Instead, he emerged with a new resolve to accomplish the task at hand. “I knew that God loved me and had a mission for me,” Silva recounts. “And that’s when I realized that nothing else mattered.”

And so, the work continues.

“He’s been one of our cultural bearers for decades,” del Mundo says of Silva. “I see him as an artist, a friend, and someone who wears the Filipino flag on his sleeve. I think he does that without having to think about it; the knowledge he carries comes from living there [in the Philippines] and also living here [in America]. Through his work, he bridges both cultures.”

Cindy Domingo agrees.

“Eliseo has brought to those who view and study his murals a connection between Philippine history, Filipino American history, and how these elements influence and contribute to the formation of our local Filipino community,” explains the prominent Filipino-American activist, labor organizer, and longtime community leader in Seattle, Washington.

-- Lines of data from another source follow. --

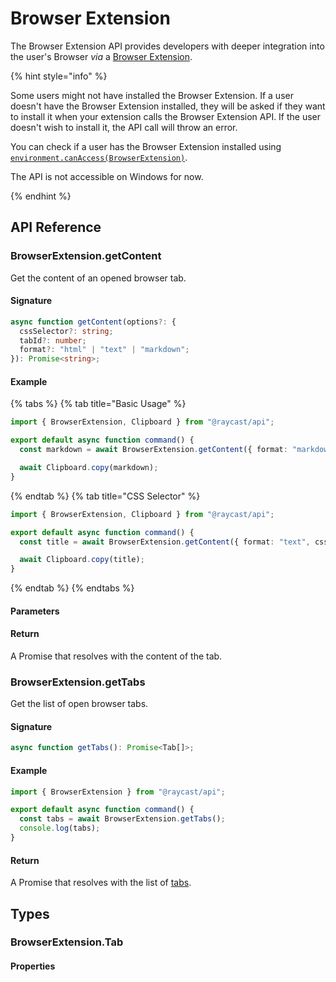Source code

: # Browser Extension

The Browser Extension API provides developers with deeper integration into the user's Browser _via_ a [Browser Extension](https://raycast.com/browser-extension).

{% hint style="info" %}

Some users might not have installed the Browser Extension. If a user doesn't have the Browser Extension installed, they will be asked if they want to install it when your extension calls the Browser Extension API. If the user doesn't wish to install it, the API call will throw an error.

You can check if a user has the Browser Extension installed using [`environment.canAccess(BrowserExtension)`](./environment.md).

The API is not accessible on Windows for now.

{% endhint %}

## API Reference

### BrowserExtension.getContent

Get the content of an opened browser tab.

#### Signature

```typescript
async function getContent(options?: {
  cssSelector?: string;
  tabId?: number;
  format?: "html" | "text" | "markdown";
}): Promise<string>;
```

#### Example

{% tabs %}
{% tab title="Basic Usage" %}

```typescript
import { BrowserExtension, Clipboard } from "@raycast/api";

export default async function command() {
  const markdown = await BrowserExtension.getContent({ format: "markdown" });

  await Clipboard.copy(markdown);
}
```

{% endtab %}
{% tab title="CSS Selector" %}

```typescript
import { BrowserExtension, Clipboard } from "@raycast/api";

export default async function command() {
  const title = await BrowserExtension.getContent({ format: "text", cssSelector: "title" });

  await Clipboard.copy(title);
}
```

{% endtab %}
{% endtabs %}

#### Parameters

<FunctionParametersTableFromJSDoc name="BrowserExtension.getContent" />

#### Return

A Promise that resolves with the content of the tab.

### BrowserExtension.getTabs

Get the list of open browser tabs.

#### Signature

```typescript
async function getTabs(): Promise<Tab[]>;
```

#### Example

```typescript
import { BrowserExtension } from "@raycast/api";

export default async function command() {
  const tabs = await BrowserExtension.getTabs();
  console.log(tabs);
}
```

#### Return

A Promise that resolves with the list of [tabs](#browserextension.tab).

## Types

### BrowserExtension.Tab

#### Properties

<InterfaceTableFromJSDoc name="BrowserExtension.Tab" />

“He has brought the elements of spirituality; the people and faces who made history, both in the Philippines and in the US, and the institutions and symbols that contribute to making us who we are,” she adds.

“In designing his murals,” Domingo continues, “Eliseo has shown that he is a historian as well as an artist, often uncovering historical facts that many in our community don’t know. To view one of Eliseo’s murals is to take a step into history as well as the present.”

And, finally, James Fishburne, director of the Forest Lawn Museum in Glendale, California, who curated a major exhibition of Filipino art including some of Silva’s work, describes him as “an incredible artist,” and “a very important figure” in both the Filipino and Fil-Am art communities.

“He is passionate about Filipino history and culture,” Fishburne says, “and very proud of the impact Filipinos have had on American culture. Eliseo is a talented painter who has the ability to work in multiple styles. He seamlessly fuses elements of history in painting, pop art, portraiture, and surrealism, among other genres.”

All of which was broadened and accentuated by the recent fulfillment of a longtime dream: a three-year stay in the land of his birth. He went to the Philippines, Silva explains, because being Filipino is “about cultural authorship. It’s not blood or race, but identity. It’s about being centered and having a core.”

And that requires maintaining a firm connection to the homeland.

So, renting a five-bedroom house in Parañaque from 2021 to 2024, he created a vibrant studio and established a school offering residencies for art students from the University of the Philippines. He also began laying the groundwork for a permanent end to his exile abroad.

“Ultimately,” Silva says, “those three years were a vital steppingstone allowing me to prepare for my long-term return.”

His plan: to develop an “art hub” on family land in Laguna, Iloilo, or Bicol, including a studio, income-generating apartments, and perhaps even another school in which to train a new generation of Filipino artists.

And it is there that he also hopes to marry and raise several children one day. “The Philippines is my goal,” Silva says. “The United States is a detour.”

And yet his mark in the US is lasting and secure. Besides the iconic pieces in Philadelphia, Los Angeles, and elsewhere, his monuments include the Carlos Bulosan Memorial, Pilipino History Mural and Bob Santos Memorial in Seattle, Washington; the Filipino Migration Mural and Larry Itliong Memorial Mural in Sacramento and Delano, California; the Philippine Masters Collection in Carson, California; the Philippine Nationality Room at the University of Pittsburgh; and the Pinoy Capital Crown in Daly City, California.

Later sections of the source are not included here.